Le ustioni di terzo grado, infine, sono un’emergenza medica. La pelle appare carbonizzata, cerosa o insensibile al tatto. In questi casi, ogni secondo conta: l’unico trattamento possibile è l’intervento immediato di un professionista sanitario.
In tutte le situazioni, la regola è una: se l’ustione è estesa, profonda o coinvolge aree delicate come viso, mani, piedi o genitali, il “fai da te” è fuori discussione. La pelle danneggiata ha bisogno di cure competenti, non di rimedi improvvisati.
Cosa non mettere su una scottatura: l’elenco delle “soluzioni della nonna” da evitare
Quando ci si scotta, la tentazione di correre ai ripari con quello che si ha in casa è forte. Purtroppo, molte delle soluzioni tramandate nel tempo — spesso consigliate in buona fede da genitori o nonni — si rivelano oggi inutili o addirittura dannose. Il burro, ad esempio, è tra i più classici rimedi casalinghi, ma crea una barriera grassa che intrappola il calore nei tessuti, ostacolando la naturale dispersione della temperatura e aumentando il rischio di infezione. Lo stesso vale per l’olio, sia d’oliva che di cocco, spesso considerato “lenitivo” ma inadatto in fase acuta.
Un altro rimedio da evitare è il bianco d’uovo crudo, che può veicolare batteri. Il ghiaccio, seppur efficace per traumi, è troppo aggressivo sulla pelle ustionata e può causare un’ulteriore lesione da freddo. E infine il fango, utilizzato ancora in alcuni contesti tradizionali, introduce microbi nella ferita aperta.

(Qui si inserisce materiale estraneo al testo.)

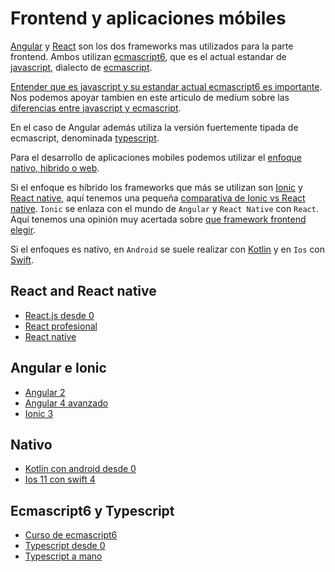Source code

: Frontend y aplicaciones móbiles
================================

[Angular](https://angular.io/) y [React](https://reactjs.org/) son los dos frameworks mas utilizados para la parte frontend. 
Ambos utilizan [ecmascript6](http://es6-features.org), que es el actual estandar de [javascript](https://es.wikipedia.org/wiki/JavaScript), 
dialecto de [ecmascript](https://www.ecma-international.org/publications/standards/Ecma-262.htm).

[Entender que es javascript y su estandar actual ecmascript6 es importante](https://carlosazaustre.es/ecmascript-6-el-nuevo-estandar-de-javascript/). Nos podemos apoyar tambien en este articulo de medium sobre las [diferencias entre javascript y ecmascript](https://medium.freecodecamp.org/whats-the-difference-between-javascript-and-ecmascript-cba48c73a2b5).

En el caso de Angular además utiliza la versión fuertemente tipada de ecmascript, denominada [typescript](https://www.typescriptlang.org/).

Para el desarrollo de aplicaciones mobiles podemos utilizar el [enfoque nativo, hibrido o web](https://nubeser.com/tipos-desarrollo-apps-moviles/).

Si el enfoque es híbrido los frameworks que más se utilizan son [Ionic](https://ionicframework.com/) y [React native](https://facebook.github.io/react-native/), aquí tenemos una pequeña [comparativa de Ionic vs React native](https://labs.beeva.com/escogiendo-un-framework-para-desarrollo-h%C3%ADbrido-ionic-vs-react-native-e69406283549).
`Ionic` se enlaza con el mundo de `Angular` y `React Native` con `React`. Aquí tenemos una opinión muy acertada sobre [que framework frontend elegir](https://www.youtube.com/watch?v=jTtab_rnvic&feature=youtu.be).

Si el enfoques es nativo, en `Android` se suele realizar con [Kotlin](https://kotlinlang.org/) y en `Ios` con [Swift](https://www.apple.com/es/swift/).


React and React native
----------------------
* [React.js desde 0](https://www.youtube.com/playlist?list=PLeWI3XlFEVOX6jACDygzApsvigQiDrun8)
* [React profesional](https://www.youtube.com/playlist?list=PLeWI3XlFEVOWvEmuwUZCYhEP6NLIqT2Lp)
* [React native](https://www.youtube.com/playlist?list=PLqB3diFeF20Tjmnl8ASD4edh7r8-Qd5ep)

Angular e Ionic
---------------
* [Angular 2](https://www.youtube.com/playlist?list=PLORQfrS2-ZMeRUeZMcc-rTp6ToiDbicIt)
* [Angular 4 avanzado](https://www.youtube.com/playlist?list=PLORQfrS2-ZMcJsZLmr5Lo-4SUdYFQxlVT)
* [Ionic 3](https://www.youtube.com/playlist?list=PLORQfrS2-ZMdDUtv5I7E3jXvbPCfWbrrN)

Nativo
------
* [Kotlin con android desde 0](https://www.youtube.com/playlist?list=PLfkODrpjGnhmzRSUC5L-M_BjkyavnSKXS)
* [Ios 11 con swift 4](https://www.youtube.com/playlist?list=PLO2KKTlztSAREq51-8QVmmsxe1KGEshyP)

Ecmascript6 y Typescript
------------------------
* [Curso de ecmascript6](https://www.youtube.com/playlist?list=PLIddmSRJEJ0tYYrHQAAeTAmXzj36jxXoF)
* [Typescript desde 0](https://www.youtube.com/watch?v=Xxqh0RoWxNc)
* [Typescript a mano](https://www.youtube.com/playlist?list=PLCKuOXG0bPi2J-C0WPRZdHTG6pareIvV2)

Il primo soccorso corretto: come intervenire in modo sicuro e tempestivo
Davanti a una scottatura, ogni minuto conta. Il primo soccorso non è solo una questione di velocità, ma soprattutto di correttezza dei gesti. La prima azione utile è allontanare subito la fonte di calore e raffreddare la zona ustionata con acqua corrente fresca (mai ghiacciata) per almeno 10-15 minuti: questo semplice gesto aiuta a limitare l’estensione del danno e a ridurre l’infiammazione.
Dopo aver raffreddato la zona, è essenziale asciugarla tamponando delicatamente e applicare, se disponibile, una crema, garza o spray a base di Rigenase e Poliesanide. Non vanno usati tessuti ruvidi, né coperture adesive: meglio optare per una garza sterile, da fissare senza stringere.